Ao falar da noite escura, Pedro se baseava na poética e na mística de seu conterrâneo, São João da Cruz. Também como ele, Pedro entendia que nem sempre a espiritualidade, a contemplação, a meditação trazem a paz tão desejada. Ao contrário, o exercício espiritual, deve provocar em nós a NÃO-PAZ, que traduzido na linguagem de João da Cruz, era a sua “noite escura”. Ou seja, tendo como base a mística da libertação, somos provocados a ter em nós a indignação, frente a este contexto da morte orquestrada, que cerca a vida dos empobrecidos.
Parece contraditório, mas esta é também a experiência vivida pelo próprio Jesus, que não se calou mediante ao contexto de morte que rondava a vida dos empobrecidos da Palestina. A oração, a espiritualidade, a vivência da mística, tem por objetivo primeiro de colocar o cristão em sintonia com a realidade dos empobrecidos. Do contrário esta oração leva a alienação, ao calar e esconder-se dos problemas e dos conflitos que nos aflige. A oração verdadeira leva a ação, a transformação, ao enfrentamento. “Ora ET labora” (orar e trabalhar), já nos dizia o lema beneditino. Viver a contemplação na ação.

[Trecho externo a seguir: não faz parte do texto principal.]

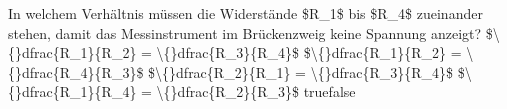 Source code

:     {In welchem Verhältnis müssen die Widerstände \$R\_1\$ bis \$R\_4\$ zueinander stehen, damit das Messinstrument im Brückenzweig keine Spannung anzeigt?}
    {\$\textbackslash\{\}dfrac\{R\_1\}\{R\_2\} = \textbackslash\{\}dfrac\{R\_3\}\{R\_4\}\$}
    {\$\textbackslash\{\}dfrac\{R\_1\}\{R\_2\} = \textbackslash\{\}dfrac\{R\_4\}\{R\_3\}\$}
    {\$\textbackslash\{\}dfrac\{R\_2\}\{R\_1\} = \textbackslash\{\}dfrac\{R\_3\}\{R\_4\}\$}
    {\$\textbackslash\{\}dfrac\{R\_1\}\{R\_4\} = \textbackslash\{\}dfrac\{R\_2\}\{R\_3\}\$}
    {true}{false} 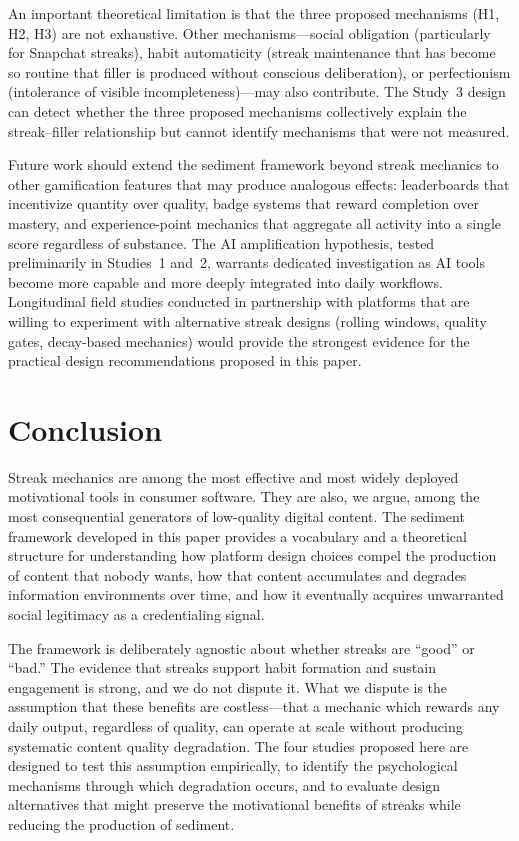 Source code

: \documentclass[12pt]{article}
\begin{document}
An important theoretical limitation is that the three proposed mechanisms (H1, H2, H3) are not exhaustive. Other mechanisms---social obligation (particularly for Snapchat streaks), habit automaticity (streak maintenance that has become so routine that filler is produced without conscious deliberation), or perfectionism (intolerance of visible incompleteness)---may also contribute. The Study~3 design can detect whether the three proposed mechanisms collectively explain the streak--filler relationship but cannot identify mechanisms that were not measured.

Future work should extend the sediment framework beyond streak mechanics to other gamification features that may produce analogous effects: leaderboards that incentivize quantity over quality, badge systems that reward completion over mastery, and experience-point mechanics that aggregate all activity into a single score regardless of substance. The AI amplification hypothesis, tested preliminarily in Studies~1 and~2, warrants dedicated investigation as AI tools become more capable and more deeply integrated into daily workflows. Longitudinal field studies conducted in partnership with platforms that are willing to experiment with alternative streak designs (rolling windows, quality gates, decay-based mechanics) would provide the strongest evidence for the practical design recommendations proposed in this paper.

\section{Conclusion}
\label{sec:conclusion}

Streak mechanics are among the most effective and most widely deployed motivational tools in consumer software. They are also, we argue, among the most consequential generators of low-quality digital content. The sediment framework developed in this paper provides a vocabulary and a theoretical structure for understanding how platform design choices compel the production of content that nobody wants, how that content accumulates and degrades information environments over time, and how it eventually acquires unwarranted social legitimacy as a credentialing signal.

The framework is deliberately agnostic about whether streaks are ``good'' or ``bad.'' The evidence that streaks support habit formation and sustain engagement is strong, and we do not dispute it. What we dispute is the assumption that these benefits are costless---that a mechanic which rewards any daily output, regardless of quality, can operate at scale without producing systematic content quality degradation. The four studies proposed here are designed to test this assumption empirically, to identify the psychological mechanisms through which degradation occurs, and to evaluate design alternatives that might preserve the motivational benefits of streaks while reducing the production of sediment.
\end{document}
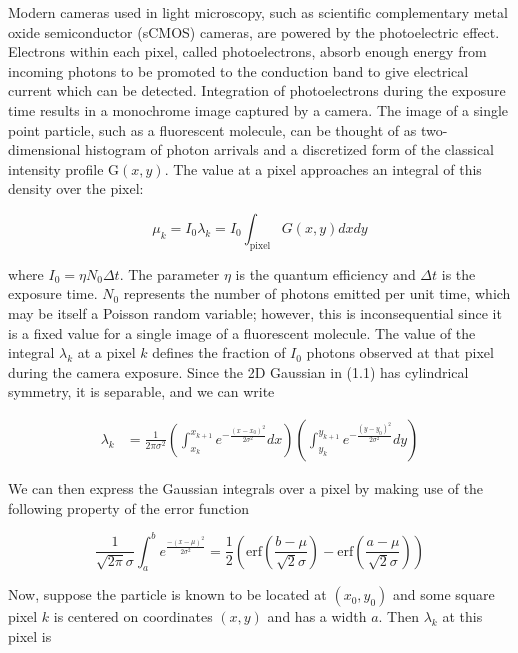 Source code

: \documentclass{ucetd}
\begin{document}
Modern cameras used in light microscopy, such as scientific complementary metal oxide semiconductor (sCMOS) cameras, are powered by the photoelectric effect. Electrons within each pixel, called photoelectrons, absorb enough energy from incoming photons to be promoted to the conduction band to give electrical current which can be detected. Integration of photoelectrons during the exposure time results in a monochrome image captured by a camera. The image of a single point particle, such as a fluorescent molecule, can be thought of as two-dimensional histogram of photon arrivals and a discretized form of the classical intensity profile $\mathrm{G}(x,y)$. The value at a pixel approaches an integral of this density over the pixel:

\begin{equation}
\mu_{k} = I_{0}\lambda_{k} = I_{0}\int_{\mathrm{pixel}} G(x,y)dxdy
\end{equation}

where $I_{0} = \eta N_{0}\Delta t$. The parameter $\eta$ is the quantum efficiency and $\Delta t$ is the exposure time. $N_{0}$ represents the number of photons emitted per unit time, which may be itself a Poisson random variable; however, this is inconsequential since it is a fixed value for a single image of a fluorescent molecule. The value of the integral $\lambda_{k}$ at a pixel $k$ defines the fraction of $I_{0}$ photons observed at that pixel during the camera exposure. Since the 2D Gaussian in (1.1) has cylindrical symmetry, it is separable, and we can write

\begin{align*}
\lambda_{k} &= \frac{1}{2\pi\sigma^{2}}\left(\int_{x_{k}}^{x_{k+1}}e^{-\frac{(x-x_{0})^{2}}{2\sigma^{2}}}dx\right)\left(\int_{y_{k}}^{y_{k+1}}e^{-\frac{(y-y_{0})^{2}}{2\sigma^{2}}}dy\right)
\end{align*}


We can then express the Gaussian integrals over a pixel by making use of the following property of the error function

\begin{equation*}
\frac{1}{\sqrt{2\pi}\sigma}\int_{a}^{b} e^{\frac{-(x-\mu)^{2}}{2\sigma^{2}}} = \frac{1}{2}\left(\mathrm{erf}\left(\frac{b-\mu}{\sqrt{2}\sigma}\right) -\mathrm{erf}\left(\frac{a-\mu}{\sqrt{2}\sigma}\right)\right)
\end{equation*}

Now, suppose the particle is known to be located at $(x_{0},y_{0})$ and some square pixel $k$ is centered on coordinates $(x,y)$ and has a width $a$. Then $\lambda_{k}$ at this pixel is
\end{document}
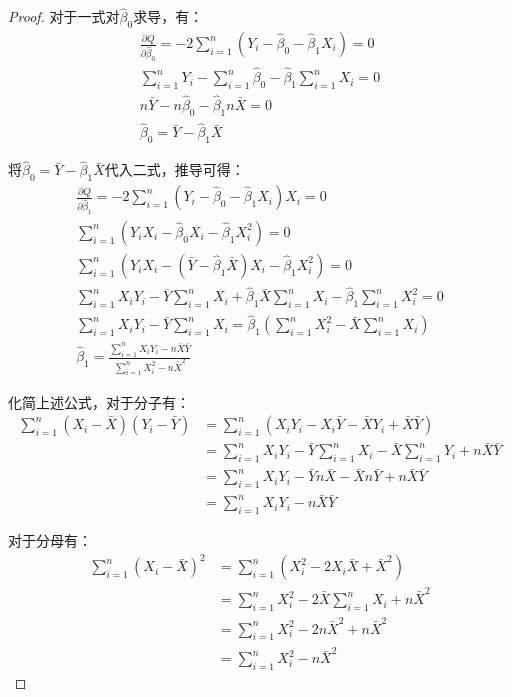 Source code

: \documentclass[11pt]{article}
\begin{document}
\begin{proof}
对于一式对$\hat{\beta}_0$求导，有：
\begin{gather*}
    \frac{\partial Q}{\partial \hat{\beta}_0} = -2 \sum_{i=1}^{n} \left( Y_i - \hat{\beta}_0 - \hat{\beta}_1 X_i \right) = 0 \\
    \sum_{i=1}^{n} Y_i - \sum_{i=1}^{n} \hat{\beta}_0 - \hat{\beta}_1 \sum_{i=1}^{n} X_i = 0 \\
    n \bar{Y} - n \hat{\beta}_0  - \hat{\beta}_1 n \bar{X} = 0 \\
    \hat{\beta}_0 = \bar{Y} - \hat{\beta}_1 \bar{X}
\end{gather*}

将$\hat{\beta}_0 = \bar{Y} - \hat{\beta}_1 \bar{X}$代入二式，推导可得：
\begin{gather*}
    \frac{\partial Q}{\partial \hat{\beta}_1} = -2 \sum_{i=1}^{n} \left( Y_i - \hat{\beta}_0 - \hat{\beta}_1 X_i \right) X_i = 0 \\
    \sum_{i=1}^{n} \left( Y_i X_i - \hat{\beta}_0 X_i - \hat{\beta}_1 X_i^2 \right) = 0 \\
    \sum_{i=1}^{n} \left( Y_i X_i - (\bar{Y} - \hat{\beta}_1 \bar{X}) X_i - \hat{\beta}_1 X_i^2 \right) = 0 \\
    \sum_{i=1}^{n} X_i Y_i - \bar{Y} \sum_{i=1}^{n} X_i + \hat{\beta}_1 \bar{X} \sum_{i=1}^{n} X_i - \hat{\beta}_1 \sum_{i=1}^{n} X_i^2 = 0 \\
    \sum_{i=1}^{n} X_i Y_i - \bar{Y} \sum_{i=1}^{n} X_i = \hat{\beta}_1 \left( \sum_{i=1}^{n} X_i^2 - \bar{X} \sum_{i=1}^{n} X_i \right) \\
    \hat{\beta}_1 = \frac{\sum_{i=1}^{n} X_i Y_i - n \bar{X} \bar{Y}}{\sum_{i=1}^{n} X_i^2 - n \bar{X}^2}
\end{gather*}

化简上述公式，对于分子有：
\begin{align*}
    \sum_{i=1}^{n} \left(X_i - \bar{X}\right) \left(Y_i - \bar{Y}\right)
    &= \sum_{i=1}^{n} \left( X_i Y_i - X_i\bar{Y} - \bar{X}Y_i + \bar{X}\bar{Y} \right) \\
    &=\sum_{i=1}^{n} X_i Y_i - \bar{Y} \sum_{i=1}^{n} X_i - \bar{X} \sum_{i=1}^{n} Y_i + n\bar{X}\bar{Y} \\
    &=\sum_{i=1}^{n} X_i Y_i - \bar{Y} n \bar{X} - \bar{X} n \bar{Y} + n\bar{X}\bar{Y} \\
    &=\sum_{i=1}^{n} X_i Y_i - n\bar{X}\bar{Y}
\end{align*}

对于分母有：
\begin{align*}
    \sum_{i=1}^{n} \left(X_i - \bar{X}\right)^2
    &= \sum_{i=1}^{n} \left( X_i^2 - 2 X_i\bar{X} + \bar{X}^2 \right) \\
    &= \sum_{i=1}^{n} X_i^2 - 2 \bar{X} \sum_{i=1}^{n} X_i + n\bar{X}^2 \\
    &= \sum_{i=1}^{n} X_i^2 - 2 n \bar{X}^2 + n\bar{X}^2 \\
    &= \sum_{i=1}^{n} X_i^2 - n \bar{X}^2 
\end{align*}


\end{proof}
\end{document}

Para não me perder num clima de desesperança e angustia, diante deste clima de morte que nos assusta, rezei com a comunidade de Lucas, que nos trouxe este evangelho do dia de hoje. Jesus está ensinando numa sinagoga em dia de sábado. (Lc 13, 10). Se bem observarmos, Jesus quase não comparecia a uma sinagoga para rezar. Ele achava melhor rezar no meio do povo ou num lugar separado. Talvez para demonstrar também que, a oração era algo intrínseco a ação. Mas no texto da narrativa de Lucas, ELE está na sinagoga fazendo o enfrentamento com as autoridades religiosas, para dizer a elas que o sábado fora feito para a pessoa humana e não o contrário. Tanto que, para escândalo deles, Jesus cura uma mulher em pleno sábado, algo inadmissível para aqueles entendidos da Lei. Uma Lei que era legal, mas que não era lícita.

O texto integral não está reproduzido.